Reports of Revival Fuel Prayer for Revival


So many times, in so many places, the Lord has rent the heavens and come down, bringing revival in His wake. At times, the Lord's people have lost sight of what that really means, and taken to themselves the name of revival or tried to manufacture it for themselves. And for that, we must repent and flee the temptation ever to walk in those ways. But the misuse of the name of revival shouldn't remove from us the desire for true revival. Rather, it should cause us to cry out even more deeply for the reality. 

‘Revival is a community saturated with God,’ wrote Duncan Campbell (who had seen just that, in the Hebridean Revival from 1949-1953). It is not a technique; it's not even an experience. It is God rending the heavens and coming down in grace and power. And that means we can’t usher it in with our wonderful worship or our great meetings. As Peterus Octavianus (whom God used during the Borneo Revival in Indonesia in 1973) said, ‘Revivals do not begin happily with everyone having a good time. They start with a broken and contrite heart.’

So that means, although the Lord suddenly comes, very often He first takes some time to work among His people. Two elderly ladies, Peggy and Christine Smith, and a few men of Barvas were stirred to pray for the Lord to flood the dry ground. And they did, praying night after night for some time—and God working among those who prayed—before the Lord suddenly came in power to saturate Barvas and the revival broke out. 

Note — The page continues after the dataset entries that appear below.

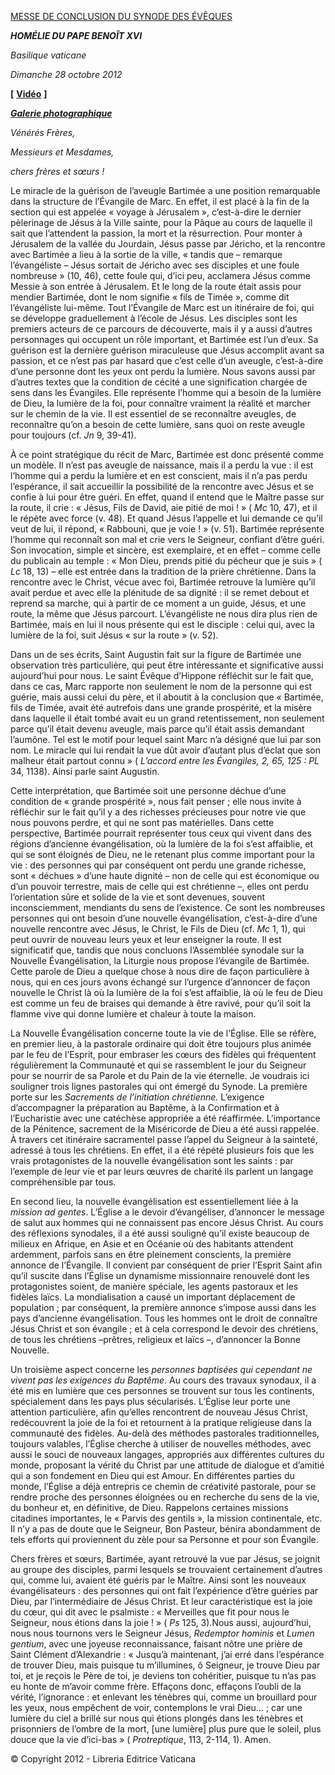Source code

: [MESSE DE CONCLUSION DU SYNODE DES ÉVÊQUES](http://www.vatican.va/news_services/liturgy/libretti/2012/20121228.pdf)

***HOMÉLIE DU PAPE BENOÎT XVI***

*Basilique vaticane*

*Dimanche 28 octobre 2012*

**\[** **[Vidéo](http://player.rv.va/vaticanplayer.asp?language=it&tic=VA_LS2HHEQB)** **\]**

***[Galerie photographique](http://www.photogallery.va/content/photogallery/fr/synodus28oct2012.html)***

*Vénérés Frères,*

*Messieurs et Mesdames,*

*chers frères et sœurs !*

Le miracle de la guérison de l’aveugle Bartimée a une position remarquable dans la structure de l’Évangile de Marc. En effet, il est placé à la fin de la section qui est appelée « voyage à Jérusalem », c’est-à-dire le dernier pèlerinage de Jésus à la Ville sainte, pour la Pâque au cours de laquelle il sait que l’attendent la passion, la mort et la résurrection. Pour monter à Jérusalem de la vallée du Jourdain, Jésus passe par Jéricho, et la rencontre avec Bartimée a lieu à la sortie de la ville, « tandis que – remarque l’évangéliste – Jésus sortait de Jéricho avec ses disciples et une foule nombreuse » (10, 46), cette foule qui, d’ici peu, acclamera Jésus comme Messie à son entrée à Jérusalem. Et le long de la route était assis pour mendier Bartimée, dont le nom signifie « fils de Timée », comme dit l’évangéliste lui-même. Tout l’Évangile de Marc est un itinéraire de foi, qui se développe graduellement à l’école de Jésus. Les disciples sont les premiers acteurs de ce parcours de découverte, mais il y a aussi d’autres personnages qui occupent un rôle important, et Bartimée est l’un d’eux. Sa guérison est la dernière guérison miraculeuse que Jésus accomplit avant sa passion, et ce n’est pas par hasard que c’est celle d’un aveugle, c’est-à-dire d’une personne dont les yeux ont perdu la lumière. Nous savons aussi par d’autres textes que la condition de cécité a une signification chargée de sens dans les Évangiles. Elle représente l’homme qui a besoin de la lumière de Dieu, la lumière de la foi, pour connaître vraiment la réalité et marcher sur le chemin de la vie. Il est essentiel de se reconnaître aveugles, de reconnaître qu’on a besoin de cette lumière, sans quoi on reste aveugle pour toujours (cf. *Jn* 9, 39-41).

À ce point stratégique du récit de Marc, Bartimée est donc présenté comme un modèle. Il n’est pas aveugle de naissance, mais il a perdu la vue : il est l’homme qui a perdu la lumière et en est conscient, mais il n’a pas perdu l’espérance, il sait accueillir la possibilité de la rencontre avec Jésus et se confie à lui pour être guéri. En effet, quand il entend que le Maître passe sur la route, il crie : « Jésus, Fils de David, aie pitié de moi ! » ( *Mc* 10, 47), et il le répète avec force (v. 48). Et quand Jésus l’appelle et lui demande ce qu’il veut de lui, il répond, « Rabbouni, que je voie ! » (v. 51). Bartimée représente l’homme qui reconnaît son mal et crie vers le Seigneur, confiant d’être guéri. Son invocation, simple et sincère, est exemplaire, et en effet – comme celle du publicain au temple : « Mon Dieu, prends pitié du pécheur que je suis » ( *Lc* 18, 13) – elle est entrée dans la tradition de la prière chrétienne. Dans la rencontre avec le Christ, vécue avec foi, Bartimée retrouve la lumière qu’il avait perdue et avec elle la plénitude de sa dignité : il se remet debout et reprend sa marche, qui à partir de ce moment a un guide, Jésus, et une route, la même que Jésus parcourt. L’évangéliste ne nous dira plus rien de Bartimée, mais en lui il nous présente qui est le disciple : celui qui, avec la lumière de la foi, suit Jésus « sur la route » (v. 52).

Dans un de ses écrits, Saint Augustin fait sur la figure de Bartimée une observation très particulière, qui peut être intéressante et significative aussi aujourd’hui pour nous. Le saint Évêque d’Hippone réfléchit sur le fait que, dans ce cas, Marc rapporte non seulement le nom de la personne qui est guérie, mais aussi celui du père, et il aboutit à la conclusion que « Bartimée, fils de Timée, avait été autrefois dans une grande prospérité, et la misère dans laquelle il était tombé avait eu un grand retentissement, non seulement parce qu’il était devenu aveugle, mais parce qu’il était assis demandant l’aumône. Tel est le motif pour lequel saint Marc n’a désigné que lui par son nom. Le miracle qui lui rendait la vue dût avoir d’autant plus d’éclat que son malheur était partout connu » ( *L’accord entre les Évangiles, 2, 65, 125 : PL* 34, 1138). Ainsi parle saint Augustin.

Cette interprétation, que Bartimée soit une personne déchue d’une condition de « grande prospérité », nous fait penser ; elle nous invite à réfléchir sur le fait qu’il y a des richesses précieuses pour notre vie que nous pouvons perdre, et qui ne sont pas matérielles. Dans cette perspective, Bartimée pourrait représenter tous ceux qui vivent dans des régions d’ancienne évangélisation, où la lumière de la foi s’est affaiblie, et qui se sont éloignés de Dieu, ne le retenant plus comme important pour la vie : des personnes qui par conséquent ont perdu une grande richesse, sont « déchues » d’une haute dignité – non de celle qui est économique ou d’un pouvoir terrestre, mais de celle qui est chrétienne –, elles ont perdu l’orientation sûre et solide de la vie et sont devenues, souvent inconsciemment, mendiants du sens de l’existence. Ce sont les nombreuses personnes qui ont besoin d’une nouvelle évangélisation, c’est-à-dire d’une nouvelle rencontre avec Jésus, le Christ, le Fils de Dieu (cf. *Mc* 1, 1), qui peut ouvrir de nouveau leurs yeux et leur enseigner la route. Il est significatif que, tandis que nous concluons l’Assemblée synodale sur la Nouvelle Évangélisation, la Liturgie nous propose l’évangile de Bartimée. Cette parole de Dieu a quelque chose à nous dire de façon particulière à nous, qui en ces jours avons échangé sur l’urgence d’annoncer de façon nouvelle le Christ là où la lumière de la foi s’est affaiblie, là où le feu de Dieu est comme un feu de braises qui demande à être ravivé, pour qu’il soit la flamme vive qui donne lumière et chaleur à toute la maison.

La Nouvelle Évangélisation concerne toute la vie de l’Église. Elle se réfère, en premier lieu, à la pastorale ordinaire qui doit être toujours plus animée par le feu de l’Esprit, pour embraser les cœurs des fidèles qui fréquentent régulièrement la Communauté et qui se rassemblent le jour du Seigneur pour se nourrir de sa Parole et du Pain de la vie éternelle. Je voudrais ici souligner trois lignes pastorales qui ont émergé du Synode. La première porte sur les *Sacrements de l’initiation chrétienne.* L’exigence d’accompagner la préparation au Baptême, à la Confirmation et à l’Eucharistie avec une catéchèse appropriée a été réaffirmée. L’importance de la Pénitence, sacrement de la Miséricorde de Dieu a été aussi rappelée. À travers cet itinéraire sacramentel passe l’appel du Seigneur à la sainteté, adressé à tous les chrétiens. En effet, il a été répété plusieurs fois que les vrais protagonistes de la nouvelle évangélisation sont les saints : par l’exemple de leur vie et par leurs œuvres de charité ils parlent un langage compréhensible par tous.

En second lieu, la nouvelle évangélisation est essentiellement liée à la *mission ad gentes*. L’Église a le devoir d’évangéliser, d’annoncer le message de salut aux hommes qui ne connaissent pas encore Jésus Christ. Au cours des réflexions synodales, il a été aussi souligné qu’il existe beaucoup de milieux en Afrique, en Asie et en Océanie où des habitants attendent ardemment, parfois sans en être pleinement conscients, la première annonce de l’Évangile. Il convient par conséquent de prier l’Esprit Saint afin qu’il suscite dans l’Église un dynamisme missionnaire renouvelé dont les protagonistes soient, de manière spéciale, les agents pastoraux et les fidèles laïcs. La mondialisation a causé un important déplacement de population ; par conséquent, la première annonce s’impose aussi dans les pays d’ancienne évangélisation. Tous les hommes ont le droit de connaître Jésus Christ et son évangile ; et à cela correspond le devoir des chrétiens, de tous les chrétiens –prêtres, religieux et laïcs –, d’annoncer la Bonne Nouvelle.

Un troisième aspect concerne les *personnes baptisées qui cependant ne vivent pas les exigences du Baptême*. Au cours des travaux synodaux, il a été mis en lumière que ces personnes se trouvent sur tous les continents, spécialement dans les pays plus sécularisés. L’Église leur porte une attention particulière, afin qu’elles rencontrent de nouveau Jésus Christ, redécouvrent la joie de la foi et retournent à la pratique religieuse dans la communauté des fidèles. Au-delà des méthodes pastorales traditionnelles, toujours valables, l’Église cherche à utiliser de nouvelles méthodes, avec aussi le souci de nouveaux langages, appropriés aux différentes cultures du monde, proposant la vérité du Christ par une attitude de dialogue et d’amitié qui a son fondement en Dieu qui est Amour. En différentes parties du monde, l’Église a déjà entrepris ce chemin de créativité pastorale, pour se rendre proche des personnes éloignées ou en recherche du sens de la vie, du bonheur et, en définitive, de Dieu. Rappelons certaines missions citadines importantes, le « Parvis des gentils », la mission continentale, etc. Il n’y a pas de doute que le Seigneur, Bon Pasteur, bénira abondamment de tels efforts qui proviennent du zèle pour sa Personne et pour son Évangile.

Chers frères et sœurs, Bartimée, ayant retrouvé la vue par Jésus, se joignit au groupe des disciples, parmi lesquels se trouvaient certainement d’autres qui, comme lui, avaient été guéris par le Maître. Ainsi sont les nouveaux évangélisateurs : des personnes qui ont fait l’expérience d’être guéries par Dieu, par l’intermédiaire de Jésus Christ. Et leur caractéristique est la joie du cœur, qui dit avec le psalmiste : « Merveilles que fit pour nous le Seigneur, nous étions dans la joie ! » ( *Ps* 125, 3).Nous aussi, aujourd’hui, nous nous tournons vers le Seigneur Jésus, *Redemptor hominis* et *Lumen* *gentium*, avec une joyeuse reconnaissance, faisant nôtre une prière de Saint Clément d’Alexandrie : « Jusqu’à maintenant, j’ai erré dans l’espérance de trouver Dieu, mais puisque tu m’illumines, ô Seigneur, je trouve Dieu par toi, et je reçois le Père de toi, je deviens ton cohéritier, puisque tu n’as pas eu honte de m’avoir comme frère. Effaçons donc, effaçons l’oubli de la vérité, l’ignorance : et enlevant les ténèbres qui, comme un brouillard pour les yeux, nous empêchent de voir, contemplons le vrai Dieu… ; car une lumière du ciel a brillé sur nous qui étions plongés dans les ténèbres et prisonniers de l’ombre de la mort, \[une lumière\] plus pure que le soleil, plus douce que la vie d’ici-bas » ( *Protreptique*, 113, 2-114, 1). Amen.

© Copyright 2012 - Libreria Editrice Vaticana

Peggy and Christine Smith with Duncan Campbell during the Revival.

On that occasion, they were stirred to pray because the Lord had revealed to Peggy that the church of her fathers would be crowded again. (Who says Presbyterians don't prophesy!) But many other times the Lord has used reports of revival elsewhere to stir His people to pray. When revival came to Wales in 1904, people started to pray for such revival in London and Sunderland and India and Los Angeles (and many other places too). And they kept praying. And through those prayers, revival came. And when the revival came to Los Angeles, many people around the world were stirred to pray by what they heard about Azusa Street, even though they'd never been there or met anyone who had. And through those prayers revival came to many more parts of the world. 

Back in the 1859 a revival broke out in Northern Ireland and America, and then in Wales and Scotland (and, as Martyn Lloyd-Jones liked to put it ‘even in some parts of England’!). When the first reports of revival came, the Presbyterian minister of Ballymena tells us, ‘our Church Courts directed ministers to consider this subject and to preach on it. This was generally done throughout our Presbytery, and, I presume, throughout the congregations of our Synod.’ Consider the subject of revival and preach on it — that's what the ministers were told to do. Not to critique what was happening anywhere else, but to give their attention—and draw their people's attention—to the reality of God's promises. Over one hundred thousand people in what's now Northern Ireland came to saving faith in Christ as that revival spread. 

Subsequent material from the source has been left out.